Showing posts with label programming. Show all posts
Showing posts with label programming. Show all posts

10 July 2013

473. Programming a Metrohm Titrino -- not a how-to, just a ramble

Many, many years ago I learned basic programming using BASIC (the version that came with PC DOS 5, I think). I even wrote the odd game, but it was all pretty awful. A few years later I learned Turbo Pascal, which was a fantastic experience compared to Basic. It felt all sciency and grown up, and it was my first experience with a real IDE. I even ended up buying a TP book, and became somewhat proficient. This must've been when I was around 18-19.I then stopped programming completely.

At around 30 years of age I decided it was time to get serious about programming again -- I was doing mass spectrometry and needed a simple program that could generate a series of solutions to the identity of a mass/charge ratio given a range of elements. I probably had a quick look at C and C++, but ended up getting a Python book and have been happy Python programmer ever since.

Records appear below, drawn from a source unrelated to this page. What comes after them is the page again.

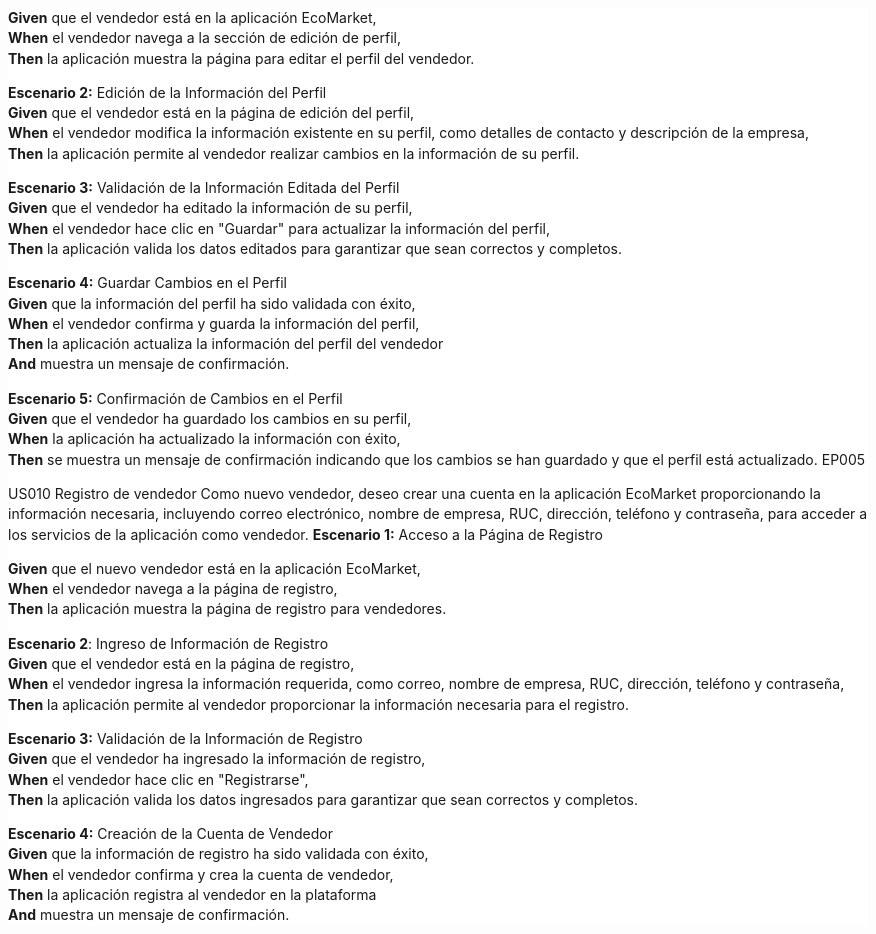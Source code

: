<strong>Given</strong> que el vendedor está en la aplicación EcoMarket,  
<strong>When</strong> el vendedor navega a la sección de edición de perfil,  
<strong>Then</strong> la aplicación muestra la página para editar el perfil del vendedor.

<strong>Escenario 2:</strong> Edición de la Información del Perfil  
<strong>Given</strong> que el vendedor está en la página de edición del perfil,  
<strong>When</strong> el vendedor modifica la información existente en su perfil, como detalles de contacto y descripción de la empresa,  
<strong>Then</strong> la aplicación permite al vendedor realizar cambios en la información de su perfil.

<strong>Escenario 3:</strong> Validación de la Información Editada del Perfil  
<strong>Given</strong> que el vendedor ha editado la información de su perfil,  
<strong>When</strong> el vendedor hace clic en "Guardar" para actualizar la información del perfil,  
<strong>Then</strong> la aplicación valida los datos editados para garantizar que sean correctos y completos.

<strong>Escenario 4:</strong> Guardar Cambios en el Perfil  
<strong>Given</strong> que la información del perfil ha sido validada con éxito,  
<strong>When</strong> el vendedor confirma y guarda la información del perfil,  
<strong>Then</strong> la aplicación actualiza la información del perfil del vendedor  
<strong>And</strong> muestra un mensaje de confirmación.

<strong>Escenario 5:</strong> Confirmación de Cambios en el Perfil  
<strong>Given</strong> que el vendedor ha guardado los cambios en su perfil,  
<strong>When</strong> la aplicación ha actualizado la información con éxito,  
<strong>Then</strong> se muestra un mensaje de confirmación indicando que los cambios se han guardado y que el perfil está actualizado.</td> <th>EP005</th></tr>

  <tr><th>US010</th> <td>Registro de vendedor</td> <td>Como nuevo vendedor, deseo crear una cuenta en la aplicación EcoMarket proporcionando la información necesaria, incluyendo correo electrónico, nombre de empresa, RUC, dirección, teléfono y contraseña, para acceder a los servicios de la aplicación como vendedor.</td> <td><strong>Escenario 1:</strong> Acceso a la Página de Registro
    
<strong>Given</strong> que el nuevo vendedor está en la aplicación EcoMarket,  
<strong>When</strong> el vendedor navega a la página de registro,  
<strong>Then</strong> la aplicación muestra la página de registro para vendedores.

<strong>Escenario 2</strong>: Ingreso de Información de Registro  
<strong>Given</strong> que el vendedor está en la página de registro,  
<strong>When</strong> el vendedor ingresa la información requerida, como correo, nombre de empresa, RUC, dirección, teléfono y contraseña,  
<strong>Then</strong> la aplicación permite al vendedor proporcionar la información necesaria para el registro.

<strong>Escenario 3:</strong> Validación de la Información de Registro  
<strong>Given</strong> que el vendedor ha ingresado la información de registro,  
<strong>When</strong> el vendedor hace clic en "Registrarse",  
<strong>Then</strong> la aplicación valida los datos ingresados para garantizar que sean correctos y completos.

<strong>Escenario 4:</strong> Creación de la Cuenta de Vendedor  
<strong>Given</strong> que la información de registro ha sido validada con éxito,  
<strong>When</strong> el vendedor confirma y crea la cuenta de vendedor,  
<strong>Then</strong> la aplicación registra al vendedor en la plataforma  
<strong>And</strong> muestra un mensaje de confirmación.
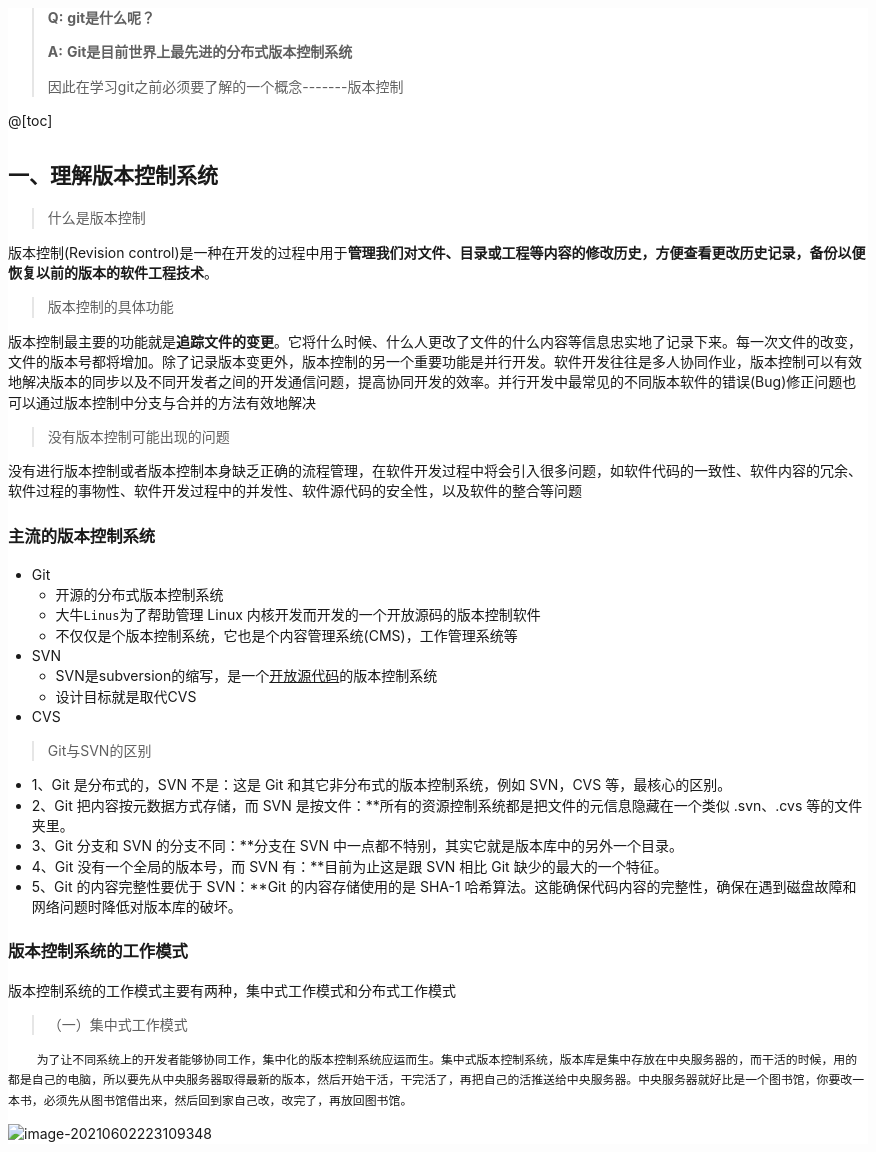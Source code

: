 > **Q:**      **git是什么呢？**
>
>
> **A:**    **Git是目前世界上最先进的分布式版本控制系统**
>
> 因此在学习git之前必须要了解的一个概念-------版本控制

@[toc]

## 一、理解版本控制系统

> 什么是版本控制

版本控制(Revision control)是一种在开发的过程中用于**管理我们对文件、目录或工程等内容的修改历史，方便查看更改历史记录，备份以便恢复以前的版本的软件工程技术**。

> 版本控制的具体功能

版本控制最主要的功能就是**追踪文件的变更**。它将什么时候、什么人更改了文件的什么内容等信息忠实地了记录下来。每一次文件的改变，文件的版本号都将增加。除了记录版本变更外，版本控制的另一个重要功能是并行开发。软件开发往往是多人协同作业，版本控制可以有效地解决版本的同步以及不同开发者之间的开发通信问题，提高协同开发的效率。并行开发中最常见的不同版本软件的错误(Bug)修正问题也可以通过版本控制中分支与合并的方法有效地解决

> 没有版本控制可能出现的问题

没有进行版本控制或者版本控制本身缺乏正确的流程管理，在软件开发过程中将会引入很多问题，如软件代码的一致性、软件内容的冗余、软件过程的事物性、软件开发过程中的并发性、软件源代码的安全性，以及软件的整合等问题

### 主流的版本控制系统

+ Git
  + 开源的分布式版本控制系统
  + 大牛`Linus`为了帮助管理 Linux 内核开发而开发的一个开放源码的版本控制软件
  + 不仅仅是个版本控制系统，它也是个内容管理系统(CMS)，工作管理系统等
+ SVN
  + SVN是subversion的缩写，是一个[开放源代码](https://baike.baidu.com/item/开放源代码/114160)的版本控制系统
  + 设计目标就是取代CVS
+ CVS

> Git与SVN的区别

- 1、Git 是分布式的，SVN 不是：这是 Git 和其它非分布式的版本控制系统，例如 SVN，CVS 等，最核心的区别。
- 2、Git 把内容按元数据方式存储，而 SVN 是按文件：**所有的资源控制系统都是把文件的元信息隐藏在一个类似 .svn、.cvs 等的文件夹里。
- 3、Git 分支和 SVN 的分支不同：**分支在 SVN 中一点都不特别，其实它就是版本库中的另外一个目录。
- 4、Git 没有一个全局的版本号，而 SVN 有：**目前为止这是跟 SVN 相比 Git 缺少的最大的一个特征。
- 5、Git 的内容完整性要优于 SVN：**Git 的内容存储使用的是 SHA-1 哈希算法。这能确保代码内容的完整性，确保在遇到磁盘故障和网络问题时降低对版本库的破坏。

### 版本控制系统的工作模式

版本控制系统的工作模式主要有两种，集中式工作模式和分布式工作模式

> （一）集中式工作模式

		为了让不同系统上的开发者能够协同工作，集中化的版本控制系统应运而生。集中式版本控制系统，版本库是集中存放在中央服务器的，而干活的时候，用的都是自己的电脑，所以要先从中央服务器取得最新的版本，然后开始干活，干完活了，再把自己的活推送给中央服务器。中央服务器就好比是一个图书馆，你要改一本书，必须先从图书馆借出来，然后回到家自己改，改完了，再放回图书馆。

![image-20210602223109348](https://img-blog.csdnimg.cn/img_convert/4fd954035d52e8b13b33349afb8a7aff.png)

The problem is that I've never been a /good/ python programmer -- and in all these years I've never fully understood the use for (or, in all fairness, use OF) OOP. And at the moment it seems to be holding me back -- all the examples that I find of the use the threading module as well as writing GUIs (using e.g. wxPython) involve using classes. And I just don't understand them well enough to sort out what I need done.

Anyway, long story short: I've written a basic program for communicating with a Metrohm Titrino 736 GP via RS 232. It's found here: https://sourceforge.net/projects/pytitrino/

Currently:
* the code is a mess (see above)
* it works fine for doing monotonic and dynamic end point titrations (MET and DET)
* it saves data to a file, but does so silently (i.e. when you run you won't get any feedback that things are working properly...)
* it uses the thread (not threading) module
* I've managed to pass parameters back and forth between the thread and the main loop using Queue

There are probably much better solutions. One day I hope to be able to stick a GUI on top of it, but the more I look at it I get the impression that one writes the GUI first, then the engine...not that I'd know.

Anyway. That's what I've been up to. Anyone with a bit of programming experience, whom is in possession of an old-school Titrino (i.e. using RS 232) and wants to save $1.5k in software licenses may be interested in taking the sources and turning them into something useful.